** Problem details **
Omit images. Retype all entries verbatim.

*** Data for review ***

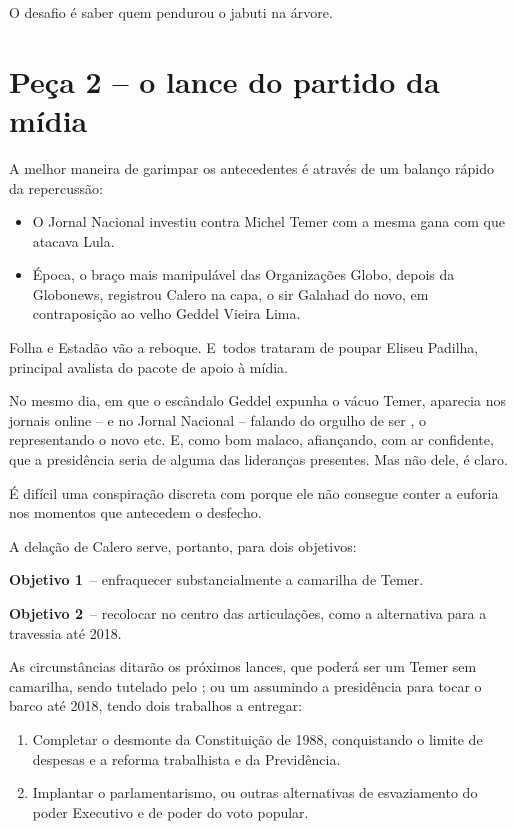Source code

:O desafio é saber quem pendurou o jabuti na árvore.

\section{Peça 2 -- o lance do partido da mídia}

A melhor maneira de garimpar os antecedentes é através de um balanço
rápido da repercussão:

\begin{itemize}
\itemsep1pt\parskip0pt
\item
  O Jornal Nacional investiu contra Michel Temer com a mesma gana com
  que atacava Lula.
\item
  Época, o braço mais manipulável das Organizações Globo, depois da
  Globonews, registrou Calero na capa, o sir Galahad do novo, em
  contraposição ao velho Geddel Vieira Lima.
\end{itemize}

Folha e Estadão vão a reboque. E~todos trataram de poupar Eliseu
Padilha, principal avalista do pacote de apoio à mídia.

No mesmo dia, em que o escândalo Geddel expunha o vácuo Temer, 
aparecia nos jornais online -- e no Jornal Nacional -- falando do
orgulho de ser , o  representando o novo etc. E, como bom
malaco, afiançando, com ar confidente, que a presidência seria de alguma
das lideranças presentes. Mas não dele, é claro.

É difícil uma conspiração discreta com  porque ele não consegue
conter a euforia nos momentos que antecedem o desfecho.

A delação de Calero serve, portanto, para dois objetivos:

\textbf{Objetivo 1}~-- enfraquecer substancialmente a camarilha de
Temer.

\textbf{Objetivo 2}~-- recolocar  no centro das articulações, como a
alternativa para a travessia até 2018.

As circunstâncias ditarão os próximos lances, que poderá ser um Temer
sem camarilha, sendo tutelado pelo ; ou um  assumindo a
presidência para tocar o barco até 2018, tendo dois trabalhos a
entregar:

\begin{enumerate}
\itemsep1pt\parskip0pt
\item
  Completar o desmonte da Constituição de 1988, conquistando o limite de
  despesas e a reforma trabalhista e da Previdência.
\item
  Implantar o parlamentarismo, ou outras alternativas de esvaziamento do
  poder Executivo e de poder do voto popular.
\end{enumerate}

*** End of Data for review ***

** Exercise solution **
Source code

:O desafio é saber quem pendurou o jabuti na árvore.

\section{Peça 2 -- o lance do partido da mídia}

A melhor maneira de garimpar os antecedentes é através de um balanço
rápido da repercussão:

\begin{itemize}
\itemsep1pt\parskip0pt
\item
  O Jornal Nacional investiu contra Michel Temer com a mesma gana com
  que atacava Lula.
\item
  Época, o braço mais manipulável das Organizações Globo, depois da
  Globonews, registrou Calero na capa, o sir Galahad do novo, em
  contraposição ao velho Geddel Vieira Lima.
\end{itemize}

Folha e Estadão vão a reboque. E~todos trataram de poupar Eliseu
Padilha, principal avalista do pacote de apoio à mídia.

No mesmo dia, em que o escândalo Geddel expunha o vácuo Temer, 
aparecia nos jornais online -- e no Jornal Nacional -- falando do
orgulho de ser , o  representando o novo etc. E, como bom
malaco, afiançando, com ar confidente, que a presidência seria de alguma
das lideranças presentes. Mas não dele, é claro.

É difícil uma conspiração discreta com  porque ele não consegue
conter a euforia nos momentos que antecedem o desfecho.

A delação de Calero serve, portanto, para dois objetivos:

\textbf{Objetivo 1}~-- enfraquecer substancialmente a camarilha de
Temer.

\textbf{Objetivo 2}~-- recolocar  no centro das articulações, como a
alternativa para a travessia até 2018.

As circunstâncias ditarão os próximos lances, que poderá ser um Temer
sem camarilha, sendo tutelado pelo ; ou um  assumindo a
presidência para tocar o barco até 2018, tendo dois trabalhos a
entregar:

\begin{enumerate}
\itemsep1pt\parskip0pt
\item
  Completar o desmonte da Constituição de 1988, conquistando o limite de
  despesas e a reforma trabalhista e da Previdência.
\item
  Implantar o parlamentarismo, ou outras alternativas de esvaziamento do
  poder Executivo e de poder do voto popular.
\end{enumerate}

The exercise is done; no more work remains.